Koch Industries Finalizes $21 Billion Purchase of Georgia-Pacific
23 Dezembro 2005 - 11:56AM
PR Newswire (US)
ATLANTA and WICHITA, Kan., Dec. 23 /PRNewswire-FirstCall/ -- Koch
Industries, Inc. today announced the successful completion of its
$21 billion acquisition of Georgia-Pacific Corp. (Logo:
http://www.newscom.com/cgi-bin/prnh/20030425/PAPLOGO) The deal was
finalized today through the merger of Koch's wholly owned
subsidiary, Koch Forest Products, Inc., with and into
Georgia-Pacific. Georgia-Pacific will retain its name and operate
from its Atlanta headquarters as a privately held, indirect wholly
owned subsidiary of Koch Industries. "Georgia-Pacific is a highly
respected company with great businesses and a strong history as a
market leader," said Charles G. Koch, chairman and chief executive
officer of Koch Industries. "We believe that as a wholly owned Koch
subsidiary, Georgia-Pacific can be even more successful by
combining the capabilities of our two companies. As a private
company, we have the flexibility and resources to pursue strategies
and opportunities that we couldn't as a public company. Beyond
viewing Georgia-Pacific as a high-quality investment, we view it as
a whole new set of platforms for growth." As announced yesterday by
Koch, Joseph W. Moeller becomes Georgia- Pacific's president and
chief executive officer, and Bill Caffey begins his role as
executive vice president, operations excellence and compliance.

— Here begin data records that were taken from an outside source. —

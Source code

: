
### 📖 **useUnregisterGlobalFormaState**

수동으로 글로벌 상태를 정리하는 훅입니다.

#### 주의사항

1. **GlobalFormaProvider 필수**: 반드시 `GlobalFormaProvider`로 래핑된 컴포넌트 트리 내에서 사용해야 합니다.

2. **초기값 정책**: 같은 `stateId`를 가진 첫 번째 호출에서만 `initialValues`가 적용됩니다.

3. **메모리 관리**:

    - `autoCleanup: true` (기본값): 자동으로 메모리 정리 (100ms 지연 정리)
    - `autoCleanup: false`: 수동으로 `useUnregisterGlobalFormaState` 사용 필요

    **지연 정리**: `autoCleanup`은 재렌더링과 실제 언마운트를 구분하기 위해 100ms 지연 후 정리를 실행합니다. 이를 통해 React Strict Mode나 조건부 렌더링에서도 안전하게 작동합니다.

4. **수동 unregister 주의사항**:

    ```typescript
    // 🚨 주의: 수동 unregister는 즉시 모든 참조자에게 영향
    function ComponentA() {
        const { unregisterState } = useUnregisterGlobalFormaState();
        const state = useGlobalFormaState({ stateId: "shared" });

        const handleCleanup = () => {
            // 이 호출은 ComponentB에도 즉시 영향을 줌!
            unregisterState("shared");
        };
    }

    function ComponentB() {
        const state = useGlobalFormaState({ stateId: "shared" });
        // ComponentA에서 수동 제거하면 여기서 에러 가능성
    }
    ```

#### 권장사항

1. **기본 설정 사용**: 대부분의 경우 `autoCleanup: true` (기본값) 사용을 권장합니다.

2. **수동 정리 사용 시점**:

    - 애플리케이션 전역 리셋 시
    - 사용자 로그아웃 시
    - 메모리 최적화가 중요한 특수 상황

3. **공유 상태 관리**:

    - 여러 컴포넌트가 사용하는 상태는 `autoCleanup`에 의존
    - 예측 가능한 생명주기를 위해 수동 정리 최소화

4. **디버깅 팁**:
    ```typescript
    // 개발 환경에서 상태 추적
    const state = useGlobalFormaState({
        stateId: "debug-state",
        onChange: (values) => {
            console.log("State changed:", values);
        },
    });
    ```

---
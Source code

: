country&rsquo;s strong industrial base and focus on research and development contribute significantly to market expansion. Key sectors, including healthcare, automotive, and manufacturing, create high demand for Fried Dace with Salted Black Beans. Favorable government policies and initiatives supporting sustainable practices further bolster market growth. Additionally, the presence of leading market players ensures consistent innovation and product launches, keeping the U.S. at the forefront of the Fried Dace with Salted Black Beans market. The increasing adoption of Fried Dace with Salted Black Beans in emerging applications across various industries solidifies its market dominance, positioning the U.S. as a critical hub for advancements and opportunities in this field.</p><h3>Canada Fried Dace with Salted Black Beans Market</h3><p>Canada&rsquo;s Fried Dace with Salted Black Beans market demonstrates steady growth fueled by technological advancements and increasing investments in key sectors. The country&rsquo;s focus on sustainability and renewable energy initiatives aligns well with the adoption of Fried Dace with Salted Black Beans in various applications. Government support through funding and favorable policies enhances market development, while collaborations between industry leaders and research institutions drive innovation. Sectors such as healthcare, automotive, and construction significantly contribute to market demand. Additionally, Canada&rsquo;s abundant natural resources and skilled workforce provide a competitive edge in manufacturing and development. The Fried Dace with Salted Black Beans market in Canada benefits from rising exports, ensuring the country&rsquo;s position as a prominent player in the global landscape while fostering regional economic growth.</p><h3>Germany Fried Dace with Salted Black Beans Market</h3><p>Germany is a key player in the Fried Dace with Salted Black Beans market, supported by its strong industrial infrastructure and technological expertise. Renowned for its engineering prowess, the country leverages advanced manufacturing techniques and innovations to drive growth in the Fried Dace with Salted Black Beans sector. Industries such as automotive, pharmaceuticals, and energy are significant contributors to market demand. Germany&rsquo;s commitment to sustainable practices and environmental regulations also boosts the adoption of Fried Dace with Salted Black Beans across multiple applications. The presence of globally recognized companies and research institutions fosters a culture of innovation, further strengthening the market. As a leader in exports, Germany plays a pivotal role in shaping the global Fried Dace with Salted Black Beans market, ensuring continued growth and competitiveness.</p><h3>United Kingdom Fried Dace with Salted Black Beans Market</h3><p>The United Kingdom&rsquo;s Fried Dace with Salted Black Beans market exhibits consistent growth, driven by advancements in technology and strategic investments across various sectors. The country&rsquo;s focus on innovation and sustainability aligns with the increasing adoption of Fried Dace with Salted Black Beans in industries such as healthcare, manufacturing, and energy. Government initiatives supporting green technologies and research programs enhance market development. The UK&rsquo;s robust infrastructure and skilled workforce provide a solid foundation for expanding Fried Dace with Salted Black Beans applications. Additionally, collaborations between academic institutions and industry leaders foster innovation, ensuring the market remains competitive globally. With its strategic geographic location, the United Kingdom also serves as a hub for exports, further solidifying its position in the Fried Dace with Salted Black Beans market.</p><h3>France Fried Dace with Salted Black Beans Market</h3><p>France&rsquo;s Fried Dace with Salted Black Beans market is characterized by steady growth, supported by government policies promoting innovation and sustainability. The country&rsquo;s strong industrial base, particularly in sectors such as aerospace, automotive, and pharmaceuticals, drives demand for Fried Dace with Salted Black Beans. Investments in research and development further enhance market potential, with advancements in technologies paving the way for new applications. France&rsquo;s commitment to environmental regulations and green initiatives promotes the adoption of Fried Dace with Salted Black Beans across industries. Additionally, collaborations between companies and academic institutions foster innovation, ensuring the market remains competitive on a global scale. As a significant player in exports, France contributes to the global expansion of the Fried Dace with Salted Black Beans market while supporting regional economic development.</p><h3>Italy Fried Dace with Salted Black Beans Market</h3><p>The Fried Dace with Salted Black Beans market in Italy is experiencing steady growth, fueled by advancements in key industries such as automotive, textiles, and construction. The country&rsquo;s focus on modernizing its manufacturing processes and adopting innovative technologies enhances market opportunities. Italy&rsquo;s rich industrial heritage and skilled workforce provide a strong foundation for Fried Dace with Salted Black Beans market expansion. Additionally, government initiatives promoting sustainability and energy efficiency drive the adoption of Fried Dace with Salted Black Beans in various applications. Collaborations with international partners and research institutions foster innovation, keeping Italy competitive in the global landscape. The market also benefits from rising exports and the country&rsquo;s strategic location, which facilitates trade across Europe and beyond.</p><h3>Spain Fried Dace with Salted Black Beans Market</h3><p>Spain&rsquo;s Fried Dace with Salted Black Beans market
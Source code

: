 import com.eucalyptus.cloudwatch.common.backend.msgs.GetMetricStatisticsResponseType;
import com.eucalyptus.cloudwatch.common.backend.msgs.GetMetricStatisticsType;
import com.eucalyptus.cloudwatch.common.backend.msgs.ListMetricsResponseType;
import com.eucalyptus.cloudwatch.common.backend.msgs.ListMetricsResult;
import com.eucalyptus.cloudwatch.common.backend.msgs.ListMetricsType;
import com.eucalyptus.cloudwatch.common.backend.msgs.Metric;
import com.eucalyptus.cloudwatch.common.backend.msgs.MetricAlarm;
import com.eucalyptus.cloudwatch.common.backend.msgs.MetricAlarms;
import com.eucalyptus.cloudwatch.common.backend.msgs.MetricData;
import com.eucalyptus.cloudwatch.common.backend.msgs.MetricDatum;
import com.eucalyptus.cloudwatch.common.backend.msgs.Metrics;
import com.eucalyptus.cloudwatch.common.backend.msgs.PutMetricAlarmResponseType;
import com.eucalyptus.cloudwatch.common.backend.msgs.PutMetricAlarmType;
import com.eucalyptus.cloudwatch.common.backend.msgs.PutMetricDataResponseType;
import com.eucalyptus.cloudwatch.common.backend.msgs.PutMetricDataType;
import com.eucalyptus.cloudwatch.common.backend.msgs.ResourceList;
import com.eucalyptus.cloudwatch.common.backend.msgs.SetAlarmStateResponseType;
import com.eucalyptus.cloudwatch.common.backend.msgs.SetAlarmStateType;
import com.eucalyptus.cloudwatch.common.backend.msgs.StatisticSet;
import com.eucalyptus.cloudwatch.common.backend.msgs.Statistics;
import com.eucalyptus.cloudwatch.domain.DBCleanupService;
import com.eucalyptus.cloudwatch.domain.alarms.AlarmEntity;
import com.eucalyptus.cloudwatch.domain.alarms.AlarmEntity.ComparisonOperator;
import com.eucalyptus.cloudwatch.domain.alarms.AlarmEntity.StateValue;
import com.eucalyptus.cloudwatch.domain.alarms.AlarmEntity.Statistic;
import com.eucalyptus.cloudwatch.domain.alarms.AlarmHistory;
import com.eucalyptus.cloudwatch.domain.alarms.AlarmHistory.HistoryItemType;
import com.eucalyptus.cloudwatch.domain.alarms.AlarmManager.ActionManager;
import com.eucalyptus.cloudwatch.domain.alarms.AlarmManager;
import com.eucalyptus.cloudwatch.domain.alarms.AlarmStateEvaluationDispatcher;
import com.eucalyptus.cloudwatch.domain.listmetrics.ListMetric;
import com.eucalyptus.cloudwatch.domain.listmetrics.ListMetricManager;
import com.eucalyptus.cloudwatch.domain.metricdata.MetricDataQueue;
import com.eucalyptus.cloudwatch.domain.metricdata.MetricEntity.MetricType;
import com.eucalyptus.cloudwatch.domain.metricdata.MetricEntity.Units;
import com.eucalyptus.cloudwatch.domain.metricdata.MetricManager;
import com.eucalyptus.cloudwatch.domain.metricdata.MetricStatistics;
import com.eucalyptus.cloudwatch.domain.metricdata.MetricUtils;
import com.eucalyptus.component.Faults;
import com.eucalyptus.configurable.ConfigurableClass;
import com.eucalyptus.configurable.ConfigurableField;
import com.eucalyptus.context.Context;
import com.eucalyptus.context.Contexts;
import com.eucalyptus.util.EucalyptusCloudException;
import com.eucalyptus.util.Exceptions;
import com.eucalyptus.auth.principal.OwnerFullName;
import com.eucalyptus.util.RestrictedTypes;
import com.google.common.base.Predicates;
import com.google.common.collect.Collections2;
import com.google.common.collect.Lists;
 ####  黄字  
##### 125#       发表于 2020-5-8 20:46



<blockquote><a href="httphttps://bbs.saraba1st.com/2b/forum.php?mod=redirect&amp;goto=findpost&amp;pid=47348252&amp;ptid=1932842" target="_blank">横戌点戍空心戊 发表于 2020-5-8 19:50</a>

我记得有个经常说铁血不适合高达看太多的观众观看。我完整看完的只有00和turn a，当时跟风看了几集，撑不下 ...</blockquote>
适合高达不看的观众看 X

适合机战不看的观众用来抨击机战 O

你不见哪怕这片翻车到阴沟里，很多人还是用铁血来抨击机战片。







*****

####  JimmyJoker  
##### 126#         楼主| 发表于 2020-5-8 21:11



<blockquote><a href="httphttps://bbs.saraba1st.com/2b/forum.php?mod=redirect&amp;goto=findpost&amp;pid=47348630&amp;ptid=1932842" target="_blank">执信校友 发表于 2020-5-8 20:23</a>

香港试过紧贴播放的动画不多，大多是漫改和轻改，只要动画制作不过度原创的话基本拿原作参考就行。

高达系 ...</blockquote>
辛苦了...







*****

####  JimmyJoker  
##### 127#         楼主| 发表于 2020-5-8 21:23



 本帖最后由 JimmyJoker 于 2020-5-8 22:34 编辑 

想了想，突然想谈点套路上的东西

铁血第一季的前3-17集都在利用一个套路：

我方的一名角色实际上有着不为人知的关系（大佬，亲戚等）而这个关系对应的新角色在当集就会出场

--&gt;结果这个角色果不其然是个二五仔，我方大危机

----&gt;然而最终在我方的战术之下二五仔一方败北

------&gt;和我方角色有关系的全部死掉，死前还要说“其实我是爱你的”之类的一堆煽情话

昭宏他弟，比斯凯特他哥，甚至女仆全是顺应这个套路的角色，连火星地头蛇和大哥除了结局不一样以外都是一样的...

A.D. "Pete" Correll, formerly chairman and chief executive officer,
will continue with Georgia-Pacific as chairman of the board, to
assist in the transition. "Koch Industries' purchase shows
appreciation for the full value of our company," said Correll. "As
we begin this new era, we look forward to blending
Georgia-Pacific's strengths with Koch's management approach and
operations expertise. Our new ownership structure will help ensure
we can focus on those changes, investments and actions that will
best drive excellence and long-term success and growth." Koch
acquired Georgia-Pacific's common stock through a cash tender offer
that closed Monday and obtained necessary financing, with Citibank
as the lead financial institution. As a result of the merger, any
outstanding shares of Georgia-Pacific not validly tendered in the
tender offer have been cancelled and converted into the right to
receive $48 per share in cash, without interest, (the same per
share consideration paid in the tender offer). Mellon Investor
Services, the depositary for the transaction, will mail to
non-tendering shareholders materials to be used to surrender share
certificates for the merger consideration. As a result of the
merger, Georgia-Pacific shares will be delisted from the New York
Stock Exchange and cease trading at the close of business today.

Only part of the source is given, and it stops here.